▶ **Instructions for the task**
Produce a verbatim copy of the following records, leaving out all pictures.

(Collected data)
((

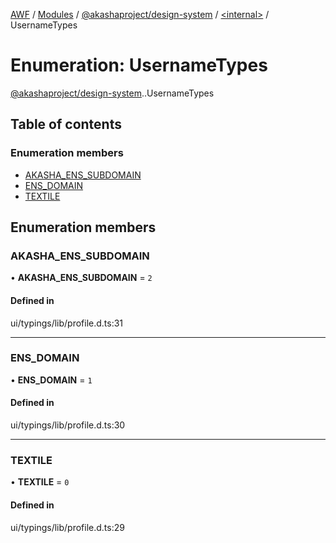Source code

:[AWF](../README.md) / [Modules](../modules.md) / [@akashaproject/design-system](../modules/akashaproject_design_system.md) / [<internal\>](../modules/akashaproject_design_system._internal_.md) / UsernameTypes

# Enumeration: UsernameTypes

[@akashaproject/design-system](../modules/akashaproject_design_system.md).[<internal>](../modules/akashaproject_design_system._internal_.md).UsernameTypes

## Table of contents

### Enumeration members

- [AKASHA\_ENS\_SUBDOMAIN](akashaproject_design_system._internal_.UsernameTypes.md#akasha_ens_subdomain)
- [ENS\_DOMAIN](akashaproject_design_system._internal_.UsernameTypes.md#ens_domain)
- [TEXTILE](akashaproject_design_system._internal_.UsernameTypes.md#textile)

## Enumeration members

### AKASHA\_ENS\_SUBDOMAIN

• **AKASHA\_ENS\_SUBDOMAIN** = `2`

#### Defined in

ui/typings/lib/profile.d.ts:31

___

### ENS\_DOMAIN

• **ENS\_DOMAIN** = `1`

#### Defined in

ui/typings/lib/profile.d.ts:30

___

### TEXTILE

• **TEXTILE** = `0`

#### Defined in

ui/typings/lib/profile.d.ts:29
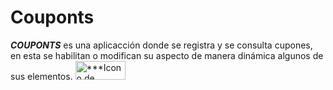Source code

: # Couponts
***COUPONTS***
es una aplicacción donde se registra y se consulta cupones, en esta se habilitan o modifican 
su aspecto de manera dinámica algunos de sus elementos.
<img alt="***Icono de applicación COUPONTS***" height="30" src="https://github.com/patycorona/Couponts/assets/65816817/55faf833-dbbb-4a71-b9d2-864a77e86093" width="80"/>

))

▶ **Answer below**
Source code

:[AWF](../README.md) / [Modules](../modules.md) / [@akashaproject/design-system](../modules/akashaproject_design_system.md) / [<internal\>](../modules/akashaproject_design_system._internal_.md) / UsernameTypes

# Enumeration: UsernameTypes

[@akashaproject/design-system](../modules/akashaproject_design_system.md).[<internal>](../modules/akashaproject_design_system._internal_.md).UsernameTypes

## Table of contents

### Enumeration members

- [AKASHA\_ENS\_SUBDOMAIN](akashaproject_design_system._internal_.UsernameTypes.md#akasha_ens_subdomain)
- [ENS\_DOMAIN](akashaproject_design_system._internal_.UsernameTypes.md#ens_domain)
- [TEXTILE](akashaproject_design_system._internal_.UsernameTypes.md#textile)

## Enumeration members

### AKASHA\_ENS\_SUBDOMAIN

• **AKASHA\_ENS\_SUBDOMAIN** = `2`

#### Defined in

ui/typings/lib/profile.d.ts:31

___

### ENS\_DOMAIN

• **ENS\_DOMAIN** = `1`

#### Defined in

ui/typings/lib/profile.d.ts:30

___

### TEXTILE

• **TEXTILE** = `0`

#### Defined in

ui/typings/lib/profile.d.ts:29
Source code

: # Couponts
***COUPONTS***
es una aplicacción donde se registra y se consulta cupones, en esta se habilitan o modifican 
su aspecto de manera dinámica algunos de sus elementos.
<img alt="***Icono de applicación COUPONTS***" height="30" src="https://github.com/patycorona/Couponts/assets/65816817/55faf833-dbbb-4a71-b9d2-864a77e86093" width="80"/>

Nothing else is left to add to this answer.